Big tech companies like Microsoft, Tesla, Twitter, and the likes, as well as several cryptocurrency exchanges and lending platforms, were not left out as there have been mass layoffs of employees, coupled with a freeze in hiring.

In India, more than 11,500 employees in the tech sector have been laid off this year. The layoffs were dominated by edtech platforms, ride-hailing platforms, and pre-owned car platforms.

As the economy slows down, a large percentage of tech companies have warned their employees of corporate downsizing and possible layoffs. Several executives have been reported to have sent memos to their employees warning of job cuts ahead.

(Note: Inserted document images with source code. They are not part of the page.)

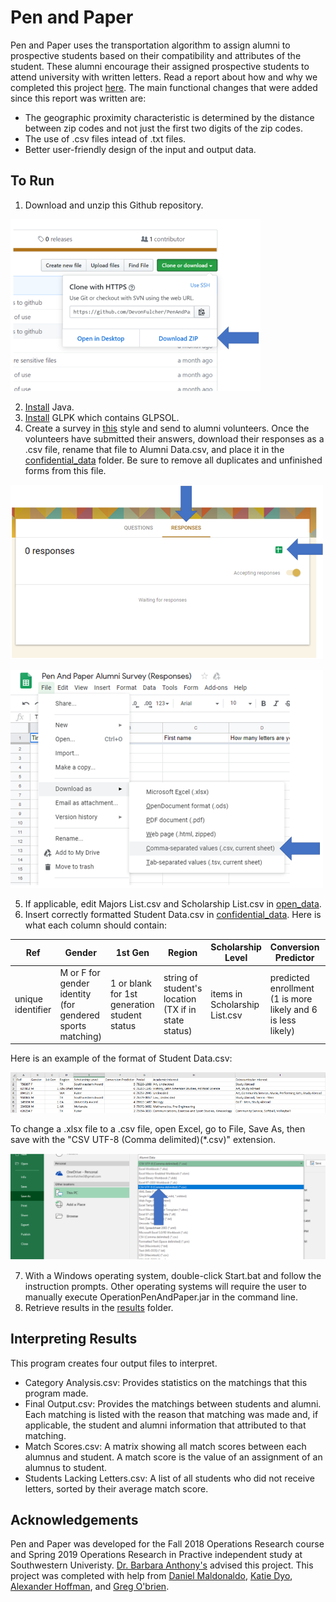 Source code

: # Pen and Paper
Pen and Paper uses the transportation algorithm to assign alumni to prospective students based on their compatibility and attributes of the student. These alumni encourage their assigned prospective students to attend university with written letters. Read a report about how and why we completed this project [here](https://drive.google.com/file/d/1EoF5_zd4GI40i5o1kP3NXk4aGLSXSei2/view?usp=sharing). The main functional changes that were added since this report was written are: 
* The geographic proximity characteristic is determined by the distance between zip codes and not just the first two digits of the zip codes.
* The use of .csv files intead of .txt files.
* Better user-friendly design of the input and output data.

## To Run
1. Download and unzip this Github repository.

![alt text](https://github.com/DevonFulcher/PenAndPaper/blob/master/resources/download.png "download")

2. [Install](https://www.java.com/en/download/) Java.
3. [Install](https://www.gnu.org/software/glpk/) GLPK which contains GLPSOL.
4. Create a survey in [this](https://forms.gle/xVXEqm7ok8pMgQ9u5) style and send to alumni volunteers. Once the volunteers have submitted their answers, download their responses as a .csv file, rename that file to Alumni Data.csv, and place it in the [confidential_data](https://github.com/DevonFulcher/PenAndPaper/tree/master/confidential_data) folder. Be sure to remove all duplicates and unfinished forms from this file.

![alt text](https://github.com/DevonFulcher/PenAndPaper/blob/master/resources/access_google_sheet.png "access_google_sheet")

![alt text](https://github.com/DevonFulcher/PenAndPaper/blob/master/resources/google_sheet_to_csv.png "google_sheet_to_csv")

5. If applicable, edit Majors List.csv and Scholarship List.csv in [open_data](https://github.com/DevonFulcher/PenAndPaper/tree/master/open_data).
6. Insert correctly formatted Student Data.csv in [confidential_data](https://github.com/DevonFulcher/PenAndPaper/tree/master/confidential_data). Here is what each column should contain: 

Ref | Gender | 1st Gen | Region | Scholarship Level | Conversion Predictor | Postal | Academic Interest | Extracurricular Interest 
--- | ---| --- | --- | --- | --- | --- | ---| --- 
unique identifier | M or F for gender identity (for gendered sports matching) | 1 or blank for 1st generation student status | string of student's location (TX if in state status)| items in Scholarship List.csv | predicted enrollment (1 is more likely and 6 is less likely) | zip code | comma separated list of items in Majors List.csv | comma separated strings 

Here is an example of the format of Student Data.csv: 

![alt text](https://github.com/DevonFulcher/PenAndPaper/blob/master/resources/students.png "students")

To change a .xlsx file to a .csv file, open Excel, go to File, Save As, then save with the "CSV UTF-8 (Comma delimited)(*.csv)" extension.

![alt text](https://github.com/DevonFulcher/PenAndPaper/blob/master/resources/xlsx_to_csv.png "xlsx_to_csv")

7. With a Windows operating system, double-click Start.bat and follow the instruction prompts. Other operating systems will require the user to manually execute OperationPenAndPaper.jar in the command line.
8. Retrieve results in the [results](https://github.com/DevonFulcher/PenAndPaper/tree/master/results) folder.

## Interpreting Results
This program creates four output files to interpret.
* Category Analysis.csv: Provides statistics on the matchings that this program made.
* Final Output.csv: Provides the matchings between students and alumni. Each matching is listed with the reason that matching was made and, if applicable, the student and alumni information that attributed to that matching.
* Match Scores.csv: A matrix showing all match scores between each alumnus and student. A match score is the value of an assignment of an alumnus to student.
* Students Lacking Letters.csv: A list of all students who did not receive letters, sorted by their average match score.

## Acknowledgements
Pen and Paper was developed for the Fall 2018 Operations Research course and Spring 2019 Operations Research in Practive independent study at Southwestern Univeristy. [Dr. Barbara Anthony's](https://www.southwestern.edu/live/profiles/25773-barbara-m-anthony) advised this project. This project was completed with help from [Daniel Maldonaldo](https://www.linkedin.com/in/daniel-maldonado-468292128/), [Katie Dyo](https://www.linkedin.com/in/katiedyo/), [Alexander Hoffman](https://www.linkedin.com/in/alexander-hoffman-bb3aa2134/), and [Greg O'brien](https://www.linkedin.com/in/gregoryobrien1613/).

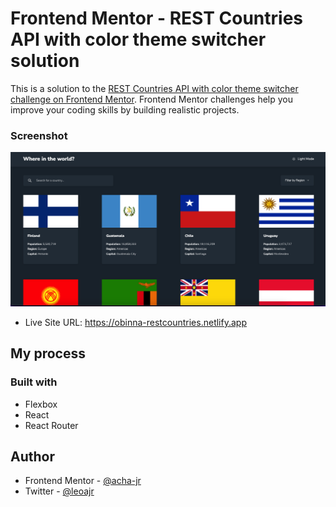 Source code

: # Frontend Mentor - REST Countries API with color theme switcher solution

This is a solution to the [REST Countries API with color theme switcher challenge on Frontend Mentor](https://www.frontendmentor.io/challenges/rest-countries-api-with-color-theme-switcher-5cacc469fec04111f7b848ca). Frontend Mentor challenges help you improve your coding skills by building realistic projects.

### Screenshot

![](./screenshot.jpg)

- Live Site URL: https://obinna-restcountries.netlify.app

## My process

### Built with

- Flexbox
- React
- React Router

## Author

- Frontend Mentor - [@acha-jr](https://www.frontendmentor.io/profile/acha-jr)
- Twitter - [@leoajr](https://twitter.com/leoajr)
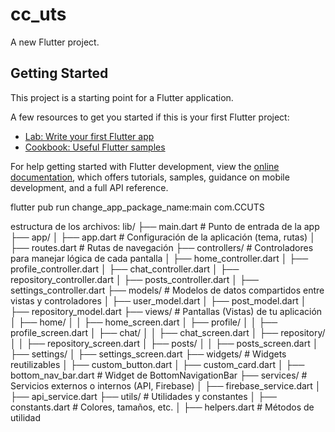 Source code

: # cc_uts

A new Flutter project.

## Getting Started

This project is a starting point for a Flutter application.

A few resources to get you started if this is your first Flutter project:

- [Lab: Write your first Flutter app](https://docs.flutter.dev/get-started/codelab)
- [Cookbook: Useful Flutter samples](https://docs.flutter.dev/cookbook)

For help getting started with Flutter development, view the
[online documentation](https://docs.flutter.dev/), which offers tutorials,
samples, guidance on mobile development, and a full API reference.

flutter pub run change_app_package_name:main com.CCUTS




estructura de los archivos:
lib/
├── main.dart                # Punto de entrada de la app
├── app/
│   ├── app.dart             # Configuración de la aplicación (tema, rutas)
│   ├── routes.dart          # Rutas de navegación
├── controllers/             # Controladores para manejar lógica de cada pantalla
│   ├── home_controller.dart
│   ├── profile_controller.dart
│   ├── chat_controller.dart
│   ├── repository_controller.dart
│   ├── posts_controller.dart
│   ├── settings_controller.dart
├── models/                  # Modelos de datos compartidos entre vistas y controladores
│   ├── user_model.dart
│   ├── post_model.dart
│   ├── repository_model.dart
├── views/                   # Pantallas (Vistas) de tu aplicación
│   ├── home/
│   │   ├── home_screen.dart
│   ├── profile/
│   │   ├── profile_screen.dart
│   ├── chat/
│   │   ├── chat_screen.dart
│   ├── repository/
│   │   ├── repository_screen.dart
│   ├── posts/
│   │   ├── posts_screen.dart
│   ├── settings/
│       ├── settings_screen.dart
├── widgets/                 # Widgets reutilizables
│   ├── custom_button.dart
│   ├── custom_card.dart
│   ├── bottom_nav_bar.dart  # Widget de BottomNavigationBar
├── services/                # Servicios externos o internos (API, Firebase)
│   ├── firebase_service.dart
│   ├── api_service.dart
├── utils/                   # Utilidades y constantes
│   ├── constants.dart       # Colores, tamaños, etc.
│   ├── helpers.dart         # Métodos de utilidad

On Wall Street, stocks from tech companies fell as there are still predictions of more falls as inflation worsens. Employers in the tech sector in the United States cut nearly nine times more jobs in May than in the first four months of the year.

The significant growth witnessed in these companies in 2020, is beginning to see a decrease in revenue due to a slowdown of users caused by inflation. In the mass layoff of workers in the tech sector, fintech companies announced 268% more job cuts in May than in the first four months.

Recall that earlier this year, there was a bloodbath in the crypto market as cryptocurrencies crashed in one of the coldest dips the asset class has experienced in years.

The crash triggered American cryptocurrency company Coinbase to lay off nearly 20% of its employers. Last month, multinational automobile and clean energy company, Tesla laid off more than 200 of its employees. Micro-blogging platform Twitter, also laid off 30% of its acquisition team.

With the mass layoffs and a hiring freeze, tech workers have reported huge drops in confidence in job security. According to a June survey from Blind, it disclosed that just 9% of tech workers are feeling confident in their job security.

Mass layoffs are making tech workers panic, especially those in e-commerce, real estate, and businesses tied closely to the stock market. This rise in inflation has brought about wage inflation in the tech sector, which is putting pressure on tech companies to boost compensation for key roles by 20% or more as they compete for a limited pool of workers.

Big Tech companies are poaching one another’s workers, allowing people with in-demand skills like programming and data science to offer their talent for a premium.

In fact, even laid-off workers from top companies are quickly snatched by rival firms. The number of technologists who feel more confident about job security is notably low.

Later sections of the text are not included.